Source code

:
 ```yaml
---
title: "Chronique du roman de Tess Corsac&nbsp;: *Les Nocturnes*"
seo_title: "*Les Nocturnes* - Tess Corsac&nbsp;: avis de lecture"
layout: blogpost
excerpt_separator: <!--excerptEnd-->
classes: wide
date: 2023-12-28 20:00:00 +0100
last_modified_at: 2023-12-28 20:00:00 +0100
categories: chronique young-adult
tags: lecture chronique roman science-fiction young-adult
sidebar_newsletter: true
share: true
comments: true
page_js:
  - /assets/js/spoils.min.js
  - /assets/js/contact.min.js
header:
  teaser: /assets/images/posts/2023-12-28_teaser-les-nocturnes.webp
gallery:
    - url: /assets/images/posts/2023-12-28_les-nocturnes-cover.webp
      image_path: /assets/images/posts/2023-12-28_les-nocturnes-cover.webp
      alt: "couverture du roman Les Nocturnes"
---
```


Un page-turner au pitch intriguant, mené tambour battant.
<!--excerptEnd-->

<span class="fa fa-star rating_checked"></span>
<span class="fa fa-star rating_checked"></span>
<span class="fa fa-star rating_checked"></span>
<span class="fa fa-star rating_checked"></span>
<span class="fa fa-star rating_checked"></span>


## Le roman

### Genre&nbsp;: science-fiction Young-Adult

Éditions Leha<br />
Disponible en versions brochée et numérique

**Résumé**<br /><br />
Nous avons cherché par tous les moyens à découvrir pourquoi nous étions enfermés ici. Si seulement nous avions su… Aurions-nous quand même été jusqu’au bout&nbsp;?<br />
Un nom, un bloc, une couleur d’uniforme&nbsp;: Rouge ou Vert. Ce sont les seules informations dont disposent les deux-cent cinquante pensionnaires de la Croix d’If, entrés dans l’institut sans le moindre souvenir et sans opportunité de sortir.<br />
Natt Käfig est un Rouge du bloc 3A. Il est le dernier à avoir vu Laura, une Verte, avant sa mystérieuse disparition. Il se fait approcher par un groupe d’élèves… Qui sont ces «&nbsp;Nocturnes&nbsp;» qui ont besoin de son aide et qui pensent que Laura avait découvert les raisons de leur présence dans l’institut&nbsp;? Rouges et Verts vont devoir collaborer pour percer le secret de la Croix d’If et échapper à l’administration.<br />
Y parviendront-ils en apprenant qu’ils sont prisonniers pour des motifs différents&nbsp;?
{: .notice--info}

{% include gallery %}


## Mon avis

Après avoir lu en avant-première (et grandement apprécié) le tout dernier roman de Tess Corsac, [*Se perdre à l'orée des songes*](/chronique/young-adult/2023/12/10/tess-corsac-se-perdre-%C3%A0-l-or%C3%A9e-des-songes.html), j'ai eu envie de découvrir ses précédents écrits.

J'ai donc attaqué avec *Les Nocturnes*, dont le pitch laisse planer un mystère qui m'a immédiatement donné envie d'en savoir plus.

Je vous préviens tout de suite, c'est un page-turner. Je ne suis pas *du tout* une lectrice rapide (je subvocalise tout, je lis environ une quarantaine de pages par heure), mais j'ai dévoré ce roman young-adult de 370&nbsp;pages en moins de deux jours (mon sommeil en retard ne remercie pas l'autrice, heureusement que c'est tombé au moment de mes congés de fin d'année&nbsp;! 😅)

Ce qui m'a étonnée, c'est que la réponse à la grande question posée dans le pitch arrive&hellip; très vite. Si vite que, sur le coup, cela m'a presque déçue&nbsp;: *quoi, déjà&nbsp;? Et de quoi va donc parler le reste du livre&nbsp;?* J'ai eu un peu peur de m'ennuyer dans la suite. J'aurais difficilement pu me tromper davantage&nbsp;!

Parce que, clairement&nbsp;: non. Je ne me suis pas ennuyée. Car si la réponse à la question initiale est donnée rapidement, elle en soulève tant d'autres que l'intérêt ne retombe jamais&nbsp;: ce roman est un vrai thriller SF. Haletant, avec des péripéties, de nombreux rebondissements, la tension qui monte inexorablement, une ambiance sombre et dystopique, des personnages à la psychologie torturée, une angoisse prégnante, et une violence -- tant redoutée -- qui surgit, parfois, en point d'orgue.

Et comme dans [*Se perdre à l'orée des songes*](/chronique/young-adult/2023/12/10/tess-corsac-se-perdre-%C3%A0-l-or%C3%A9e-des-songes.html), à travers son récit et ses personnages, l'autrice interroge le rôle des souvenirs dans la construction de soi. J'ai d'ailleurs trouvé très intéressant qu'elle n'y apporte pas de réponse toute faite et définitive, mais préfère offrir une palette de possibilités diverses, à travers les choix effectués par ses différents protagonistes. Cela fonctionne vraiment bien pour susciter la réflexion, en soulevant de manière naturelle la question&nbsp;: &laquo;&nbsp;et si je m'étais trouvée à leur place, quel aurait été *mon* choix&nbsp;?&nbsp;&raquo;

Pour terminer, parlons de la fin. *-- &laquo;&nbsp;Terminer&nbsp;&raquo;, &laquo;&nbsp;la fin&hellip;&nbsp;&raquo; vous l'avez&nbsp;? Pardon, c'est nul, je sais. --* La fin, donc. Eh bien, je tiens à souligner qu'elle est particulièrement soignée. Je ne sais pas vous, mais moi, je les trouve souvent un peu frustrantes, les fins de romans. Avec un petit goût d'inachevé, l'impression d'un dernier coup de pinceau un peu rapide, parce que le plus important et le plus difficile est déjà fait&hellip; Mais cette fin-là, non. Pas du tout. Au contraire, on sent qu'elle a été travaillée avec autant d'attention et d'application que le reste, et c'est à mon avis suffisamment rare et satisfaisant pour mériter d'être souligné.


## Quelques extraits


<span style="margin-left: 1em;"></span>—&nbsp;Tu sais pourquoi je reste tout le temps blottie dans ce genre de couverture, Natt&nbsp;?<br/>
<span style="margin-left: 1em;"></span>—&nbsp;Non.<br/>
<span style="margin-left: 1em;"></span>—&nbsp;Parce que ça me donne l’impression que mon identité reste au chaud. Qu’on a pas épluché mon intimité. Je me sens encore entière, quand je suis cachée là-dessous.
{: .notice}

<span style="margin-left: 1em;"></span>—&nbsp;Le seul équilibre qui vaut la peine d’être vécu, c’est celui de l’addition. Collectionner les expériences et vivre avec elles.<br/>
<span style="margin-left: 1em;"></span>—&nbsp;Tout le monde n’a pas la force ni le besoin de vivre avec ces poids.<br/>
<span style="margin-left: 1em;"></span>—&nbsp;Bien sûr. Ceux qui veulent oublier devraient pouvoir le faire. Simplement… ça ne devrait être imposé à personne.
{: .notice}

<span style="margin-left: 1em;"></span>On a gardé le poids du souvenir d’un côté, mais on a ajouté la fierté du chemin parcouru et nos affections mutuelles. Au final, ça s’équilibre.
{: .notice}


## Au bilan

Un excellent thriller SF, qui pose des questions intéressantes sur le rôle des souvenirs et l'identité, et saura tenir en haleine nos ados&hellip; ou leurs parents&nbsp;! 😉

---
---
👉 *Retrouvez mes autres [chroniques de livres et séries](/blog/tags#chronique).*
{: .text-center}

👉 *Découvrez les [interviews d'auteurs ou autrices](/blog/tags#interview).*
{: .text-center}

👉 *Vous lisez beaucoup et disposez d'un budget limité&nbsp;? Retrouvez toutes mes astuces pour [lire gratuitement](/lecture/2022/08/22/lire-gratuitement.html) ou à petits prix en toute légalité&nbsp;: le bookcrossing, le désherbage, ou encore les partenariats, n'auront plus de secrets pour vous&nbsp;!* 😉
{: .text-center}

◇ ◇ ◇ ◇

_Work instructions_
Only lines containing "Retrouvez" belong in the answer; copy every such line from the records.

_Exercise output_
👉 *Retrouvez mes autres [chroniques de livres et séries](/blog/tags#chronique).*
👉 *Vous lisez beaucoup et disposez d'un budget limité&nbsp;? Retrouvez toutes mes astuces pour [lire gratuitement](/lecture/2022/08/22/lire-gratuitement.html) ou à petits prix en toute légalité&nbsp;: le bookcrossing, le désherbage, ou encore les partenariats, n'auront plus de secrets pour vous&nbsp;!* 😉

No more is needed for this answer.